I have been telling myself for 46 days “it is OK, you will not be alone” and logged on this morning thinking that if I have had no replies, maybe I am alone .. how depressing

We actually do not eat a lot of eggs and what they do lay usually get scrambled and fed back to them and also shared with the neighbours.

Luckily I am not in this for the eggs, I just love my gals and having them around. Having said that, I do like the little thank you’s they occasionally leave in the nest box.

My friends and neighbours are still giving me empty egg boxes. I have over 30 egg boxes in the garden shed ..

In 2 months we got 16 eggs, at that rate it would take 45 months or 3.75 years to fill them!

At the current rate of 0 eggs .. the plan is to get a bigger garden shed to store the boxes

SNJchickens your coop and hens are beautiful!

Will today be the day the drought breaks
Keep the faith! For me all six hens stopped laying for 3 months. That is NINETY days during which time I had to buy "grocery store" eggs!! After much worry, quite a lot of research and constant TLC it seems that the natural cycle for my hens in New Jersey is to rest for the early part of the winter (from molt to New Year's Day.) During this period of eggless days I went over every aspect of care, bought feather grower feed and wrote a journal full of observations, concerns and theories. I went so far as to worry about the timing of the change to the new coop! All to no avail. When the girls were ready they began to lay again, probably laughing at my stress.

We do eat the eggs but currently there are plenty to share with the neighbors. In fact, I could use those extra egg boxes. Particularly popular in March (Dr. Seuss' birthday) is my hen named Maya who lays green eggs. I try to have enough green eggs for the children in the neighborhood to have green eggs and ham. Generally, I feed back shells and a few hard cooked, crushed eggs mixed with mealworms.

Laughing at your timeline to fill the current stash of egg boxes. My DH once calculated the cost of each egg as he gently teased me about "that first $500 egg."

My joy is in the chickens not the eggs. The girls' personalities are wonderful. If I am upset Emma Jean, a Rhode Island Red, will come and sit on my lap. Pumpkin, a Cochin, goes broody and is lovely to watch if I purchase chicks for her to raise (yes, with no rooster I have to buy chicks for her.) The girls free range when I am out in the yard to keep them safe from the hawks.

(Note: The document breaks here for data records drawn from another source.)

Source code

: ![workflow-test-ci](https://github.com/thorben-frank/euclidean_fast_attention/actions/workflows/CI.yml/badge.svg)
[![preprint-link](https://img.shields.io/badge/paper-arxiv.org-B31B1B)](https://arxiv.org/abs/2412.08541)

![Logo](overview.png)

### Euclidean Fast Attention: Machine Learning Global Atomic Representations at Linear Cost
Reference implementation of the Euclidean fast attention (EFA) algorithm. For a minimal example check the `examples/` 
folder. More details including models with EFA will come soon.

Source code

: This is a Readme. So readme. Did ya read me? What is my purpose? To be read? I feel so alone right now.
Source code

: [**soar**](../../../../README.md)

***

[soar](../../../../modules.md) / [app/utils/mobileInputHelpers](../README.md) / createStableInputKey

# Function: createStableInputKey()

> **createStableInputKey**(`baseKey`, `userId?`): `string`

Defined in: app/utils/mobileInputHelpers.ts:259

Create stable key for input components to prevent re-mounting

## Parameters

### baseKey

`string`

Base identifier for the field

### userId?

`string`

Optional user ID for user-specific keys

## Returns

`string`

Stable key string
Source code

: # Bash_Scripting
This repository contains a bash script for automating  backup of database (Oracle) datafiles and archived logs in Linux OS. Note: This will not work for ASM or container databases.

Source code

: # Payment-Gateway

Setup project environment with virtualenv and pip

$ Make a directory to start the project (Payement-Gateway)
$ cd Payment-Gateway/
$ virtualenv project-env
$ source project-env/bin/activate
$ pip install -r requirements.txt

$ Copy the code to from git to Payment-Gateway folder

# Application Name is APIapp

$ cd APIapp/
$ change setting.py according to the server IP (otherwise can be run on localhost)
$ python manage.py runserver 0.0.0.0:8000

They come to see what I am doing periodically during their play time. Elsbeth, a Spangled Hamburg, has to make certain that whatever it is that I am doing is done RIGHT. She has a habit of sitting on the roost softly clucking (approval? missed a spot? good job?) when I'm cleaning the coop. Spice, a hen of uncertain lineage, is the guard hen. Maya, an Araucana, always thinks the sky is falling which is understandable because she was grabbed (and dropped) by a hawk when she was a pullet. Priscilla, Elsbeth's twin, likes to pretend she is aloof until I dig up a grub or worm in the garden.

I hope you will let us know when that egg arrives to break the drought. Meantime, just enjoy your sweet hens.
Thank you SNJchickens

Don’t those grocery store eggs pale in comparison to the home grown ones!

I am used to scrambled eggs being yellow; not white. I buy them the most expensive free range eggs and they still have nowhere near the beautiful coloured yolks I get from my gals.

I know that it is timing with my gals, what with broodiness, moulting and our just coming into the season of less daylight hours.

Lols at your $500 egg.

Yep, definitely in this for the joy .. no matter how bad my day has been, my gals are guaranteed to put a smile on my face when I walk out the back door.

Cilla, my bantam Cochin, currently has two 8 weeks old chicks … I bought her some fertile eggs (no roosters allowed here) and yep, watching her with her bubs is beautiful.

Dusty, bantam Langshan is the whinger of the flock .. even at 6am her day has not started well and ask her in the afternoon how she is going and she has no qualms in telling you that it did not improve. Apparently meal worms do help

Blondie is the Diva of the flock and LuLu, the Frizzle, is the clown.

For sure I will let everyone know when the drought is broken and intend to keep a record of how much longer it continues.

I have a feeling my post tomorrow morning will be .. “47 days!”
Sounds like you have a well rounded flock.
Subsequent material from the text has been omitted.